• Data listing:
****
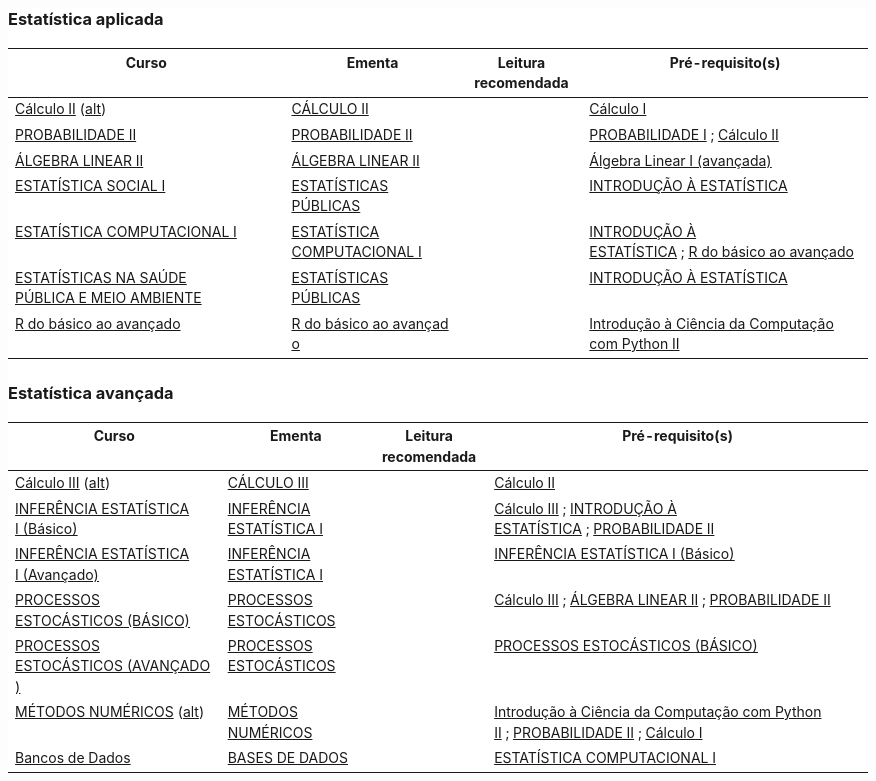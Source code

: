 ### Estatística aplicada

| **Curso** | **Ementa** | **Leitura recomendada** | **Pré-requisito(s)** |
| --- | --- | --- | --- |
| [Cálculo II](https://www.youtube.com/playlist?list=PLxI8Can9yAHeZfF4HwiVmv4D6n3acKLER) ([alt](https://integra.univesp.br/courses/2405)) | [CÁLCULO II](http://ence.ibge.gov.br/images/ence/doc/bacharelado/Ementas_atualizacao_nov2019/MAT021.pdf) |     | [Cálculo I](https://www.youtube.com/playlist?list=PL2D9B691A704C6F7B) |
| [PROBABILIDADE II](https://www.youtube.com/playlist?list=PLo4jXE-LdDTTp2P9aXQVbJfGrzCCbK4WI) | [PROBABILIDADE II](http://ence.ibge.gov.br/images/ence/doc/bacharelado/Ementas_atualizacao_nov2019/EST031.pdf) |     | [PROBABILIDADE I](https://www.youtube.com/playlist?list=PL5nbzsxqG2FOqyUPu_SHNFznUAuZMLCJI) ; [Cálculo II](https://www.youtube.com/playlist?list=PLxI8Can9yAHeZfF4HwiVmv4D6n3acKLER) |
| [ÁLGEBRA LINEAR II](https://www.youtube.com/playlist?list=PLMR4r7Hff-07HoFyyJmP4i5sgsHl8fsce) | [ÁLGEBRA LINEAR II](http://ence.ibge.gov.br/images/ence/doc/bacharelado/Ementas_atualizacao_nov2019/MAT032.pdf) |     | [Álgebra Linear I (avançada)](https://www.youtube.com/playlist?list=PL2xox8ncv81WXIutzWJDQ7E78riZqJClA) |
| [ESTATÍSTICA SOCIAL I](https://www.youtube.com/playlist?list=PL5nbzsxqG2FNf39VLnK6B8oNaMagUy-vj) | [ESTATÍSTICAS PÚBLICAS](http://ence.ibge.gov.br/images/ence/doc/bacharelado/Ementas_atualizacao_nov2019/EST033.pdf) |     | [INTRODUÇÃO À ESTATÍSTICA](https://www.youtube.com/playlist?list=PL5nbzsxqG2FNVUNG9MA6eQZ1mZLIiRIm-) |
| [ESTATÍSTICA COMPUTACIONAL I](https://www.youtube.com/playlist?list=PLUUx2DlFul6LjL3K9AZT2nTlyZ4o38tE7) | [ESTATÍSTICA COMPUTACIONAL I](http://ence.ibge.gov.br/images/ence/doc/bacharelado/Ementas_atualizacao_nov2019/EST032.pdf) |     | [INTRODUÇÃO À ESTATÍSTICA](https://www.youtube.com/playlist?list=PL5nbzsxqG2FNVUNG9MA6eQZ1mZLIiRIm-) ; [R do básico ao avançado](https://www.youtube.com/playlist?list=PLSYhm4WnLPLBciaJOvx25ohO8yaxmae8k) |
| [ESTATÍSTICAS NA SAÚDE PÚBLICA E MEIO AMBIENTE](https://www.youtube.com/playlist?list=PLwArTm6KY2Y9mNAZaEdL_tPlhFalF16-Y) | [ESTATÍSTICAS PÚBLICAS](http://ence.ibge.gov.br/images/ence/doc/bacharelado/Ementas_atualizacao_nov2019/EST033.pdf) |     | [INTRODUÇÃO À ESTATÍSTICA](https://www.youtube.com/playlist?list=PL5nbzsxqG2FNVUNG9MA6eQZ1mZLIiRIm-) |
| [R do básico ao avançado](https://www.youtube.com/playlist?list=PLSYhm4WnLPLBciaJOvx25ohO8yaxmae8k) | [R do básico ao avançado](https://www.youtube.com/playlist?list=PLSYhm4WnLPLBciaJOvx25ohO8yaxmae8k) |     | [Introdução à Ciência da Computação com Python II](https://pt.coursera.org/learn/ciencia-computacao-python-conceitos-2) |

### Estatística avançada

| **Curso** | **Ementa** | **Leitura recomendada** | **Pré-requisito(s)** |
| --- | --- | --- | --- |
| [Cálculo III](https://www.youtube.com/playlist?list=PLFBA21F349930F92F) ([alt](https://cursos.univesp.br/courses/3002)) | [CÁLCULO III](http://ence.ibge.gov.br/images/ence/doc/bacharelado/Ementas_atualizacao_nov2019/MAT031.pdf) |     | [Cálculo II](https://www.youtube.com/playlist?list=PLxI8Can9yAHeZfF4HwiVmv4D6n3acKLER) |
| [INFERÊNCIA ESTATÍSTICA I (Básico)](https://www.youtube.com/playlist?list=PLGGUBlwLP-pXEot8zN1ibOwfmFeCdyUWS) | [INFERÊNCIA ESTATÍSTICA I](http://ence.ibge.gov.br/images/ence/doc/bacharelado/ementas/EST041.pdf) |     | [Cálculo III](https://www.youtube.com/playlist?list=PLFBA21F349930F92F) ; [INTRODUÇÃO À ESTATÍSTICA](https://www.youtube.com/playlist?list=PL5nbzsxqG2FNVUNG9MA6eQZ1mZLIiRIm-) ; [PROBABILIDADE II](https://www.youtube.com/playlist?list=PLo4jXE-LdDTTp2P9aXQVbJfGrzCCbK4WI) |
| [INFERÊNCIA ESTATÍSTICA I (Avançado)](https://www.youtube.com/playlist?list=PLeA0ITHjteYkWfw8xcnHvLnVyTUbLsLLb) | [INFERÊNCIA ESTATÍSTICA I](http://ence.ibge.gov.br/images/ence/doc/bacharelado/ementas/EST041.pdf) |     | [INFERÊNCIA ESTATÍSTICA I (Básico)](https://www.youtube.com/playlist?list=PLGGUBlwLP-pXEot8zN1ibOwfmFeCdyUWS) |
| [PROCESSOS ESTOCÁSTICOS (BÁSICO)](https://www.youtube.com/playlist?list=PL5r8TtX-pWVffUVnkh8jzwUhdGex-QUJJ) | [PROCESSOS ESTOCÁSTICOS](http://ence.ibge.gov.br/images/ence/doc/bacharelado/ementas/EST042.pdf) |     | [Cálculo III](https://www.youtube.com/playlist?list=PLFBA21F349930F92F) ; [ÁLGEBRA LINEAR II](https://www.youtube.com/playlist?list=PLMR4r7Hff-07HoFyyJmP4i5sgsHl8fsce) ; [PROBABILIDADE II](https://www.youtube.com/playlist?list=PLo4jXE-LdDTTp2P9aXQVbJfGrzCCbK4WI) |
| [PROCESSOS ESTOCÁSTICOS (AVANÇADO)](https://www.youtube.com/playlist?list=PLo4jXE-LdDTR7FlYzDRwyEX4-Fe6bmpnc) | [PROCESSOS ESTOCÁSTICOS](http://ence.ibge.gov.br/images/ence/doc/bacharelado/ementas/EST042.pdf) |     | [PROCESSOS ESTOCÁSTICOS (BÁSICO)](https://www.youtube.com/playlist?list=PL5r8TtX-pWVffUVnkh8jzwUhdGex-QUJJ) |
| [MÉTODOS NUMÉRICOS](https://integra.univesp.br/courses/2730) ([alt](https://www.youtube.com/playlist?list=PLxI8Can9yAHebCIYfnSq7xoITrKOQpI0p)) | [MÉTODOS NUMÉRICOS](http://ence.ibge.gov.br/images/ence/doc/bacharelado/Ementas_atualizacao_nov2019/COM041.pdf) |     | [Introdução à Ciência da Computação com Python II](https://pt.coursera.org/learn/ciencia-computacao-python-conceitos-2) ; [PROBABILIDADE II](https://www.youtube.com/playlist?list=PLo4jXE-LdDTTp2P9aXQVbJfGrzCCbK4WI) ; [Cálculo I](https://www.youtube.com/playlist?list=PL2D9B691A704C6F7B) |
| [Bancos de Dados](https://cursos.univesp.br/courses/3129) | [BASES DE DADOS](http://ence.ibge.gov.br/images/ence/doc/bacharelado/Ementas_atualizacao_nov2019/atualizacao_abril_2022/EST043.pdf) |     | [ESTATÍSTICA COMPUTACIONAL I](https://www.youtube.com/playlist?list=PLUUx2DlFul6LjL3K9AZT2nTlyZ4o38tE7) |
****
• Work request:
Filter the listing for the word "QUJJ" and copy each line that has it.

• Exercise answer:
| [PROCESSOS ESTOCÁSTICOS (BÁSICO)](https://www.youtube.com/playlist?list=PL5r8TtX-pWVffUVnkh8jzwUhdGex-QUJJ) | [PROCESSOS ESTOCÁSTICOS](http://ence.ibge.gov.br/images/ence/doc/bacharelado/ementas/EST042.pdf) |     | [Cálculo III](https://www.youtube.com/playlist?list=PLFBA21F349930F92F) ; [ÁLGEBRA LINEAR II](https://www.youtube.com/playlist?list=PLMR4r7Hff-07HoFyyJmP4i5sgsHl8fsce) ; [PROBABILIDADE II](https://www.youtube.com/playlist?list=PLo4jXE-LdDTTp2P9aXQVbJfGrzCCbK4WI) |
| [PROCESSOS ESTOCÁSTICOS (AVANÇADO)](https://www.youtube.com/playlist?list=PLo4jXE-LdDTR7FlYzDRwyEX4-Fe6bmpnc) | [PROCESSOS ESTOCÁSTICOS](http://ence.ibge.gov.br/images/ence/doc/bacharelado/ementas/EST042.pdf) |     | [PROCESSOS ESTOCÁSTICOS (BÁSICO)](https://www.youtube.com/playlist?list=PL5r8TtX-pWVffUVnkh8jzwUhdGex-QUJJ) |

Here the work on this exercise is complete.